「やらせメール」、玄海原発3、4号機の耐震データ誤入力など、立て続けに問題が発生している九州電力。その原因は、同社の企業体質にあると指摘されるが、具体的にどのようなものなのか――。その実態について九電関係者は、同社組織はタテ割の傾向が極度に強く、専門分野に細分化され各個人・部署の専門性は高いものの、他部署のことについてわからない傾向が強く、全体を取りしきるリーダーが不足しているという。
たとえば、一般的には数名の担当者が出席するに足る打ち合わせでも、同社の場合は十数人の社員が出席し、担当先を確認すると社員同士で顔を見合わせてしまう場面が少なくない。取りまとめる社員がその場にいないという。

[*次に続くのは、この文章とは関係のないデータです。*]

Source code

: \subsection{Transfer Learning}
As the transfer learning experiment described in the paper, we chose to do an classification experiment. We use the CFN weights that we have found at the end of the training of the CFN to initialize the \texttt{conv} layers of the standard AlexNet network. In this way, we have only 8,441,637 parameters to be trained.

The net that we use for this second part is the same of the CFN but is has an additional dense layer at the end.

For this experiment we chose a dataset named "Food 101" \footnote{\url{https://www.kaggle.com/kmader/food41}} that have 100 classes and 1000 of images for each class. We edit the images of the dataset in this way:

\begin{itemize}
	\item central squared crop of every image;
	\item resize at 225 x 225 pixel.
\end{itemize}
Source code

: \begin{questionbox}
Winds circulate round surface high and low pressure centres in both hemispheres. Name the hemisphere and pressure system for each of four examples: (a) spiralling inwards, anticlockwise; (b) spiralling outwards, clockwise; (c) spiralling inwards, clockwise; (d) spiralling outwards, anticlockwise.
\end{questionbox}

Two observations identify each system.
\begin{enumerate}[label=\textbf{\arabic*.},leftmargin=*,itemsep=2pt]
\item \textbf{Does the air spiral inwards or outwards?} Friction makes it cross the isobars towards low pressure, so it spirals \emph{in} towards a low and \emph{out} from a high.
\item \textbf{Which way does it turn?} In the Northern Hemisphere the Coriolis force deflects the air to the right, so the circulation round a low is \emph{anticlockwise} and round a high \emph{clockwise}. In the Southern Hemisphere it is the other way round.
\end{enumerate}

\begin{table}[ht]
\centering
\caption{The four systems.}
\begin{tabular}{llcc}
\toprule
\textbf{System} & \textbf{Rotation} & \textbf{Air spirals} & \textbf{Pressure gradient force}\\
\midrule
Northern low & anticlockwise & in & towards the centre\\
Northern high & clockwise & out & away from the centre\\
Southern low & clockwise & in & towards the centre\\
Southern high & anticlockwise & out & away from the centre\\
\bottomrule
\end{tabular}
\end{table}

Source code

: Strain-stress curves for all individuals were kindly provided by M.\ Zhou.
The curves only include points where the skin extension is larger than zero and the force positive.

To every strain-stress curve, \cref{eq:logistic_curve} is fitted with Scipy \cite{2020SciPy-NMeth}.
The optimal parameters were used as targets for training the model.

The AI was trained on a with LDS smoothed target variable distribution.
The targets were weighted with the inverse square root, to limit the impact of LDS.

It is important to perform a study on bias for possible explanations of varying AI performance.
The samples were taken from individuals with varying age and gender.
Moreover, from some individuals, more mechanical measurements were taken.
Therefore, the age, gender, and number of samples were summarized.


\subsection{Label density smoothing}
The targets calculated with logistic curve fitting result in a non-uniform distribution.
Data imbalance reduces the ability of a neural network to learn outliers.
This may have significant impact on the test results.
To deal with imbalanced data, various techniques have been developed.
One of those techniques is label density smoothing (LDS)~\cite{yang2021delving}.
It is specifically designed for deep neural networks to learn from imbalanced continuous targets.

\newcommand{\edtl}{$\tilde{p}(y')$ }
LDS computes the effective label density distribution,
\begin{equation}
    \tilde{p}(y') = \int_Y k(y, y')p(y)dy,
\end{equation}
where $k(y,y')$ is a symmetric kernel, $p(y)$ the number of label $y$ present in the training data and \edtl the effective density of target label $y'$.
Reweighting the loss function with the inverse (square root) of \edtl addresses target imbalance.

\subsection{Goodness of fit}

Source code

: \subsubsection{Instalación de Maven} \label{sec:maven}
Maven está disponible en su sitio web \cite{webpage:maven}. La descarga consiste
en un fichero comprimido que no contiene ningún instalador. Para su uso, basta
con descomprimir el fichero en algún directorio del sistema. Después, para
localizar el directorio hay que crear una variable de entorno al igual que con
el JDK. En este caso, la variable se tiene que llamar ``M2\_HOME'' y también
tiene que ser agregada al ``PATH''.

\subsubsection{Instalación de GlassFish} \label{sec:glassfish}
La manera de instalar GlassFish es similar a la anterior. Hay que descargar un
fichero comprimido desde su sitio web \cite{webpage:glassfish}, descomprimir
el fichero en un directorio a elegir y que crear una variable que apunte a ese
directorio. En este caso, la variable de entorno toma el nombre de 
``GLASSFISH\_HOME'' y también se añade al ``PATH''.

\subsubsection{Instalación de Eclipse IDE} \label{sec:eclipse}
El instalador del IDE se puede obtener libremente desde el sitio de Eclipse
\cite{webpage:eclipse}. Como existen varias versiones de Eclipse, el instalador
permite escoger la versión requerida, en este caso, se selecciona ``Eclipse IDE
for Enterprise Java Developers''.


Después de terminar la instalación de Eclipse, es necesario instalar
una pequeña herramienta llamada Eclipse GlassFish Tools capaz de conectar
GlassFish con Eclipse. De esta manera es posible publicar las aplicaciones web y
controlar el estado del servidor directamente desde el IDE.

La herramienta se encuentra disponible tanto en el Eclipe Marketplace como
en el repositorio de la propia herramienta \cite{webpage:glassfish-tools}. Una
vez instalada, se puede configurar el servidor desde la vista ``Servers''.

九電が経産相に報告した内容に基づいて「やらせメール」事件を振り返ってみると、原子力担当副社長と原子力発電本部長から「説明番組の周知」という口頭指示を原子力発電本部の部長が受けた。同部長は、具体的方法を特定せず、自分が受けたのと同様の内容をそのまま部下の課長級社員に口頭指示した。それを受けて課長級社員は社内外に賛成投稿要請をメールで依頼。課長級社員は上司にそのことを報告しておらず、上司も確認していない。この九電の報告内容が正しいとすれば、組織の上層部の指揮系統が非常にお粗末である。各個人が都合の良い自分の思い込みで動いているということだろう。
本当にこのような企業風土が九電にあるとすれば、舵取りするリーダーの不在で漂流する九電はどこへ向うのだろうか。松尾会長や眞部社長のこれまでの勤務実績を評価する人がいるが、この2人がすぐに辞任しない理由には、リーダー不在で崩壊する九電を憂いてのことかもしれない。